There are all advantages with multigrade oils, since in addition to avoiding changing it depending on the time of year because they maintain the lubrication capacity at low and high temperatures, it is faster to start cold (avoiding engine wear) and it consumes less than others. lubricants. We remind you of another article on how to read an oil can, where there is much more interesting information in addition to the viscosity index.

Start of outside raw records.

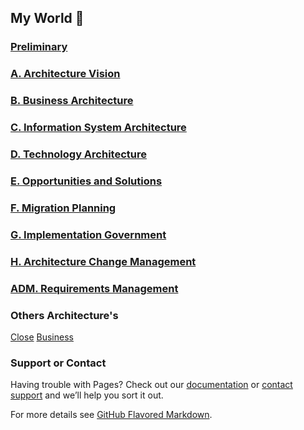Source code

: 



## My World :wave:





### [Preliminary](pre.html)

### [A. Architecture Vision](vision.html)

### [B. Business Architecture](bus.html)

### [C. Information System Architecture](info.html)

### [D. Technology Architecture](tech.html)

### [E. Opportunities and Solutions](oppo.html)

### [F. Migration Planning](mig.html)

### [G. Implementation Government](gover.html)

### [H. Architecture Change Management](change.html)

### [ADM. Requirements Management](req.html)













### Others Architecture's
[Close](#) [Business](#)

### Support or Contact

Having trouble with Pages? Check out our [documentation](https://docs.github.com/categories/github-pages-basics/) or [contact support](https://github.com/contact) and we’ll help you sort it out.

For more details see [GitHub Flavored Markdown](https://guides.github.com/features/mastering-markdown/).
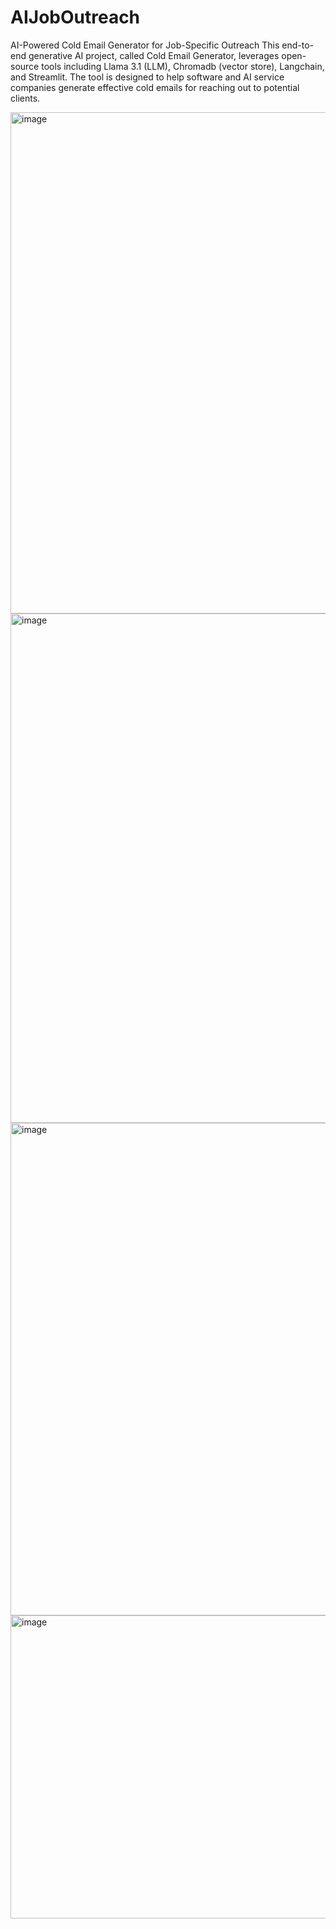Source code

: # AIJobOutreach
AI-Powered Cold Email Generator for Job-Specific Outreach
 This end-to-end generative AI project, called Cold Email Generator, leverages open-source tools including Llama 3.1 (LLM), Chromadb (vector store), Langchain, and Streamlit. The tool is designed to help software and AI service companies generate effective cold emails for reaching out to potential clients.

<img width="1308" height="802" alt="image" src="https://github.com/user-attachments/assets/176ab180-8e8a-4088-9f22-b04387b0f905" />

<img width="1319" height="815" alt="image" src="https://github.com/user-attachments/assets/cd93f8f6-3329-4bfe-9531-6d32193ee82f" />

<img width="1678" height="788" alt="image" src="https://github.com/user-attachments/assets/b0920b8c-b12c-49b2-af5e-8c3db56c6b99" />

<img width="513" height="485" alt="image" src="https://github.com/user-attachments/assets/954c13db-e844-4bfb-97cb-86cd04bdfa05" />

There is also an important differentiation of oils according to their production process:

  • Mineral oils: they come from the distillation of petroleum in its pure state. They generally have a higher viscosity index.
  • Synthetic oils: Obtained directly in laboratories. They are the most common today, since they are capable of maintaining an adequate level in very different temperatures and offer better response in very extreme conditions… in addition to adapting better to the latest generation engines.

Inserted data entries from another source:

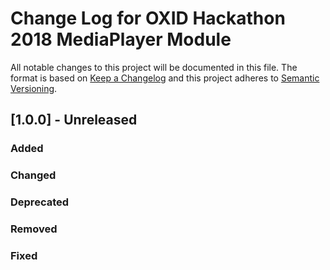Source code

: # Change Log for OXID Hackathon 2018 MediaPlayer Module

All notable changes to this project will be documented in this file.
The format is based on [Keep a Changelog](http://keepachangelog.com/)
and this project adheres to [Semantic Versioning](http://semver.org/).

## [1.0.0] - Unreleased

### Added
### Changed
### Deprecated
### Removed
### Fixed

[HEAD]: https://github.com/OXIDprojects/oxcom_mediaplayer/compare/v1.0.0...HEAD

What if I use an oil with a different viscosity index?

In a multigrade oil you could lower the first figure to improve cold starting (the oil will reach all corners better) and can even reduce consumption. Never choose a higher primer figure as it may not flow fast enough at low temperatures. According to the second figure, it is not advisable to go up or down from the amount set by the manufacturer. If you lower it, the oil would be too thin when hot and the engine could have problems when maximum performance is required.

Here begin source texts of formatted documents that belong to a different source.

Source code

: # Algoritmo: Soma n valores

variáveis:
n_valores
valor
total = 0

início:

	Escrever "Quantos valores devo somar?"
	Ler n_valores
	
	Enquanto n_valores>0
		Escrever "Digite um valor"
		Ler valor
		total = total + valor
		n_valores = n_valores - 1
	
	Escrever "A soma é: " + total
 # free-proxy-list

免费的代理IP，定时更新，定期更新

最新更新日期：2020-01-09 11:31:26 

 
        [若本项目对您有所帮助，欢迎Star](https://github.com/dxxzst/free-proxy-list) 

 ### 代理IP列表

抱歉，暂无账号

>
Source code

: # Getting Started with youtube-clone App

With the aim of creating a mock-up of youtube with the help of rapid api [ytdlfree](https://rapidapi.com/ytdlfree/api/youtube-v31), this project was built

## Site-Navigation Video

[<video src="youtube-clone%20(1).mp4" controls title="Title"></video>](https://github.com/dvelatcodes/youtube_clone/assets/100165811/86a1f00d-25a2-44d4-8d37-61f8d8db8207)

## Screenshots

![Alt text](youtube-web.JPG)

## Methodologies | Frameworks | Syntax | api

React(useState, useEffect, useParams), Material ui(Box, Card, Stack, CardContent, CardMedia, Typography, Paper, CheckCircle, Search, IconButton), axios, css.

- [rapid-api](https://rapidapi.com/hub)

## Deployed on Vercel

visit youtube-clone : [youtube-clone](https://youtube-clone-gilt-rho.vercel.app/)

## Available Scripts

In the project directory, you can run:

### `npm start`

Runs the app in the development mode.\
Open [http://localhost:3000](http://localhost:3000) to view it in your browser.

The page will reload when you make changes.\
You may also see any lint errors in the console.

As you can see, if you use oils other than those recommended by the manufacturer of your vehicle, it will not stop working, but if there are very large variations with respect to the original, it can cause problems:

  • Viscosity index too low: the oil will become so liquid that it will drain without having generated the lubricating film between the engine parts to prevent their wear. You will not be able to avoid the loss of power either.
  • Viscosity index too high: The car will consume more fuel and the engine could overheat or lose some of its power if not enough lubricant flows through it, since the more viscous a lubricant is, the more difficult it will be to flow over a surface.

Can I mix two oils?

It is not advisable, always use oil with the viscosity index recommended by the manufacturer. If it is not indicated, the protective film that keeps the mechanics in good condition with use will not be optimally created. But in a moment of urgency (suddenly you see that your oil level is very low) you could mix different oils. Even a mineral one with a synthetic one. It will always be better than a car without oil.

Of course, remember that any mixture of lubricants of varied nature and with different properties reduces their quality and the viscosity would not be optimal. Travel as few kilometers as possible with that oil. Performing oil changes when indicated by the manufacturer is of vital importance, since over time it loses its properties (the sooner the worse the oil, since low-quality oils use more additives, which are the first to suffer over time… and viscosity varies.

In this case, the answer is very simple: the smartest thing is to follow the manufacturer's recommendations and always use the approved oil recommended by the car brand for your model. These same guidelines must also be followed in relation to oil changes, always trying to respect the frequency recommended by the manufacturer.